De acordo com o site da CNN, a companhia norte-americana quer aproveitar o baixo índice de desemprego nos EUA para dar uma "segunda chance" para pessoas com passagens pela polícia.

Jamie Dimon, CEO da JPMorgan, disse que tomou a iniciativa após perceber a crescente falta de chances profissionais para esta parcela de pessoas. "Quando alguém não consegue competir por um emprego, isso é ruim para os negócios e para as comunidades que precisam de acesso a oportunidades econômicas".
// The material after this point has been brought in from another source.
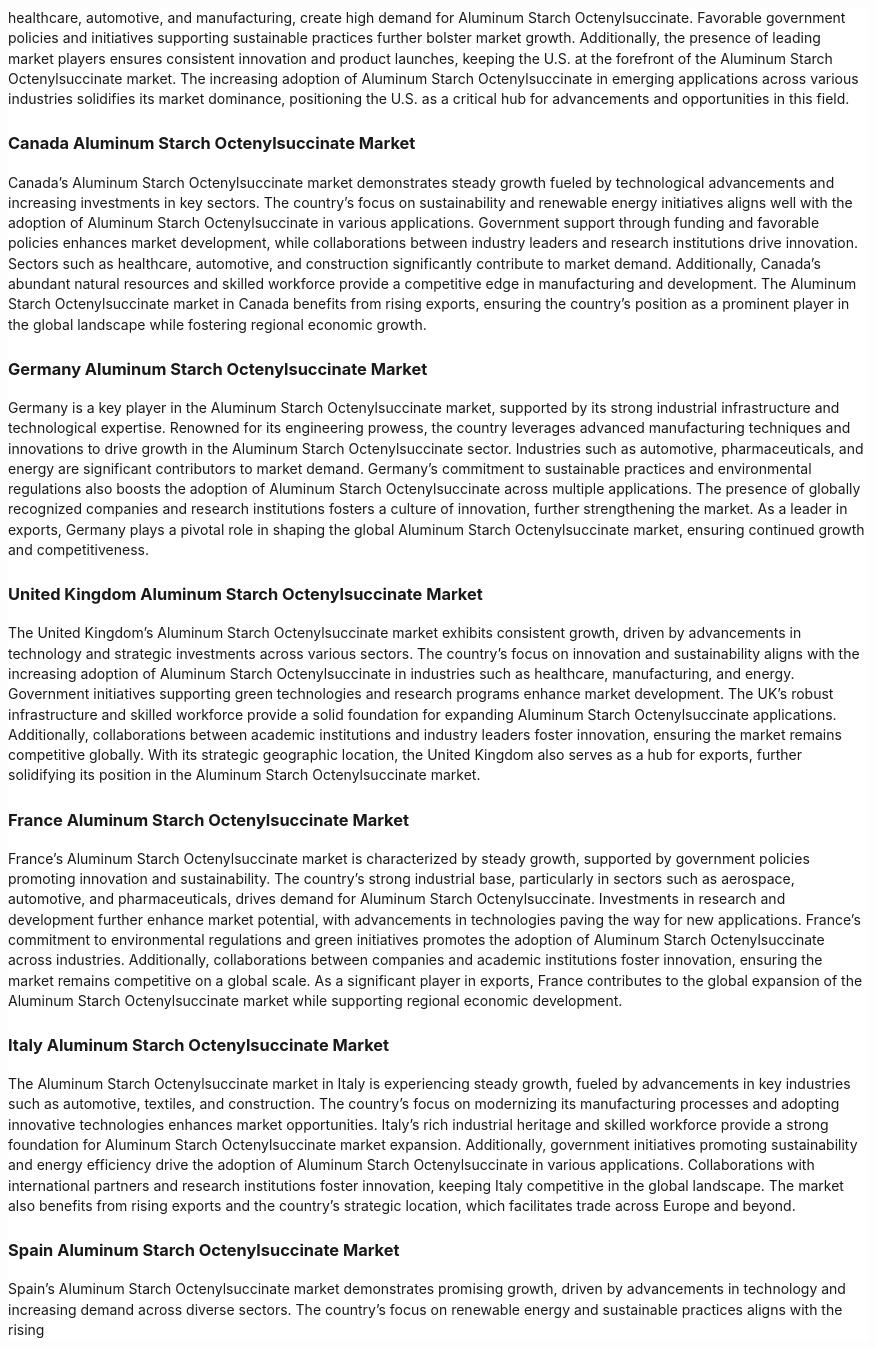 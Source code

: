 healthcare, automotive, and manufacturing, create high demand for Aluminum Starch Octenylsuccinate. Favorable government policies and initiatives supporting sustainable practices further bolster market growth. Additionally, the presence of leading market players ensures consistent innovation and product launches, keeping the U.S. at the forefront of the Aluminum Starch Octenylsuccinate market. The increasing adoption of Aluminum Starch Octenylsuccinate in emerging applications across various industries solidifies its market dominance, positioning the U.S. as a critical hub for advancements and opportunities in this field.</p><h3>Canada Aluminum Starch Octenylsuccinate Market</h3><p>Canada&rsquo;s Aluminum Starch Octenylsuccinate market demonstrates steady growth fueled by technological advancements and increasing investments in key sectors. The country&rsquo;s focus on sustainability and renewable energy initiatives aligns well with the adoption of Aluminum Starch Octenylsuccinate in various applications. Government support through funding and favorable policies enhances market development, while collaborations between industry leaders and research institutions drive innovation. Sectors such as healthcare, automotive, and construction significantly contribute to market demand. Additionally, Canada&rsquo;s abundant natural resources and skilled workforce provide a competitive edge in manufacturing and development. The Aluminum Starch Octenylsuccinate market in Canada benefits from rising exports, ensuring the country&rsquo;s position as a prominent player in the global landscape while fostering regional economic growth.</p><h3>Germany Aluminum Starch Octenylsuccinate Market</h3><p>Germany is a key player in the Aluminum Starch Octenylsuccinate market, supported by its strong industrial infrastructure and technological expertise. Renowned for its engineering prowess, the country leverages advanced manufacturing techniques and innovations to drive growth in the Aluminum Starch Octenylsuccinate sector. Industries such as automotive, pharmaceuticals, and energy are significant contributors to market demand. Germany&rsquo;s commitment to sustainable practices and environmental regulations also boosts the adoption of Aluminum Starch Octenylsuccinate across multiple applications. The presence of globally recognized companies and research institutions fosters a culture of innovation, further strengthening the market. As a leader in exports, Germany plays a pivotal role in shaping the global Aluminum Starch Octenylsuccinate market, ensuring continued growth and competitiveness.</p><h3>United Kingdom Aluminum Starch Octenylsuccinate Market</h3><p>The United Kingdom&rsquo;s Aluminum Starch Octenylsuccinate market exhibits consistent growth, driven by advancements in technology and strategic investments across various sectors. The country&rsquo;s focus on innovation and sustainability aligns with the increasing adoption of Aluminum Starch Octenylsuccinate in industries such as healthcare, manufacturing, and energy. Government initiatives supporting green technologies and research programs enhance market development. The UK&rsquo;s robust infrastructure and skilled workforce provide a solid foundation for expanding Aluminum Starch Octenylsuccinate applications. Additionally, collaborations between academic institutions and industry leaders foster innovation, ensuring the market remains competitive globally. With its strategic geographic location, the United Kingdom also serves as a hub for exports, further solidifying its position in the Aluminum Starch Octenylsuccinate market.</p><h3>France Aluminum Starch Octenylsuccinate Market</h3><p>France&rsquo;s Aluminum Starch Octenylsuccinate market is characterized by steady growth, supported by government policies promoting innovation and sustainability. The country&rsquo;s strong industrial base, particularly in sectors such as aerospace, automotive, and pharmaceuticals, drives demand for Aluminum Starch Octenylsuccinate. Investments in research and development further enhance market potential, with advancements in technologies paving the way for new applications. France&rsquo;s commitment to environmental regulations and green initiatives promotes the adoption of Aluminum Starch Octenylsuccinate across industries. Additionally, collaborations between companies and academic institutions foster innovation, ensuring the market remains competitive on a global scale. As a significant player in exports, France contributes to the global expansion of the Aluminum Starch Octenylsuccinate market while supporting regional economic development.</p><h3>Italy Aluminum Starch Octenylsuccinate Market</h3><p>The Aluminum Starch Octenylsuccinate market in Italy is experiencing steady growth, fueled by advancements in key industries such as automotive, textiles, and construction. The country&rsquo;s focus on modernizing its manufacturing processes and adopting innovative technologies enhances market opportunities. Italy&rsquo;s rich industrial heritage and skilled workforce provide a strong foundation for Aluminum Starch Octenylsuccinate market expansion. Additionally, government initiatives promoting sustainability and energy efficiency drive the adoption of Aluminum Starch Octenylsuccinate in various applications. Collaborations with international partners and research institutions foster innovation, keeping Italy competitive in the global landscape. The market also benefits from rising exports and the country&rsquo;s strategic location, which facilitates trade across Europe and beyond.</p><h3>Spain Aluminum Starch Octenylsuccinate Market</h3><p>Spain&rsquo;s Aluminum Starch Octenylsuccinate market demonstrates promising growth, driven by advancements in technology and increasing demand across diverse sectors. The country&rsquo;s focus on renewable energy and sustainable practices aligns with the rising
A empresa, que anunciou ter feito 10% de suas contratações (mais de 2 mil pessoas) em quem já tinha algum tipo de registro criminal em 2018, disse ter excluído a pergunta sobre o assunto em suas entrevistas de emprego.

Entre os empregados adquiridos no ano passado pela companhia, segundo a CNN, estão trabalhadores que já causaram algum tipo de desordem, dirigiram bêbados ou foram pegos com drogas.

Heather Higginbottom, chefe do recém-criado JPMorgan Chase PolicyCenter, disse que a companhia não está diminuindo o padrão de contratações, mas crê que "que os negócios têm um papel importante a desempenhar na construção de uma economia mais inclusiva".

Segundo a CNN, a taxa de desemprego nos EUA gira em torno de 3,5%, mas este número sobe para mais de 27% quando são analisadas somente pessoas que já foram presas.